» **Task instructions**
Counting only the lines below that contain the word "https", what is the total? Give it with no other words.

» **Data for processing**
━━━━━━━━━━━━━━━━

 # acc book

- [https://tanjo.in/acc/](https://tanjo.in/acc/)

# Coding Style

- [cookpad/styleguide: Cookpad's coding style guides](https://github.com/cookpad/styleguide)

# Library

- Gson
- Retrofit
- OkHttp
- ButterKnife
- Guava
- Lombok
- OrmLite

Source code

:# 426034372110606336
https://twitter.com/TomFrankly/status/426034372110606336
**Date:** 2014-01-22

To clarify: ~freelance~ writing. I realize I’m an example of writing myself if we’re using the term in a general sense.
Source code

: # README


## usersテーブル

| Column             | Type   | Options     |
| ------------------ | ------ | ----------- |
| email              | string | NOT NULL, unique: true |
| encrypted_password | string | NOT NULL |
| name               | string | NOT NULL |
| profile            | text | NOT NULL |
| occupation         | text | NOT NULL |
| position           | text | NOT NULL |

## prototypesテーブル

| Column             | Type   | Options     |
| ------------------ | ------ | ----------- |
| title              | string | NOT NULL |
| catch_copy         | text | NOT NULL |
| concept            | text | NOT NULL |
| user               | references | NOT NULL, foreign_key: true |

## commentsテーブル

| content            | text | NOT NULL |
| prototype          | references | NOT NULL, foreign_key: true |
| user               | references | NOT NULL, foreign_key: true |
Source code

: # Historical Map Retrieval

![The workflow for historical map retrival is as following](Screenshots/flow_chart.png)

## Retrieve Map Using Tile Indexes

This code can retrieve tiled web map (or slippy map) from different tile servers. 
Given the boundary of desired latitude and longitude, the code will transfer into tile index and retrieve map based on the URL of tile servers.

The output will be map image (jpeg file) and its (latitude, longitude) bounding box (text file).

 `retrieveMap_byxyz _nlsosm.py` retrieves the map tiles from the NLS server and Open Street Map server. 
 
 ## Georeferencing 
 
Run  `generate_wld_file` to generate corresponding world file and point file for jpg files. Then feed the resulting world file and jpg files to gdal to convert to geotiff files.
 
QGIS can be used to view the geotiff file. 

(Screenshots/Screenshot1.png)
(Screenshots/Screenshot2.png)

━━━━━━━━━━━━━━━━

» **Expected answer**
3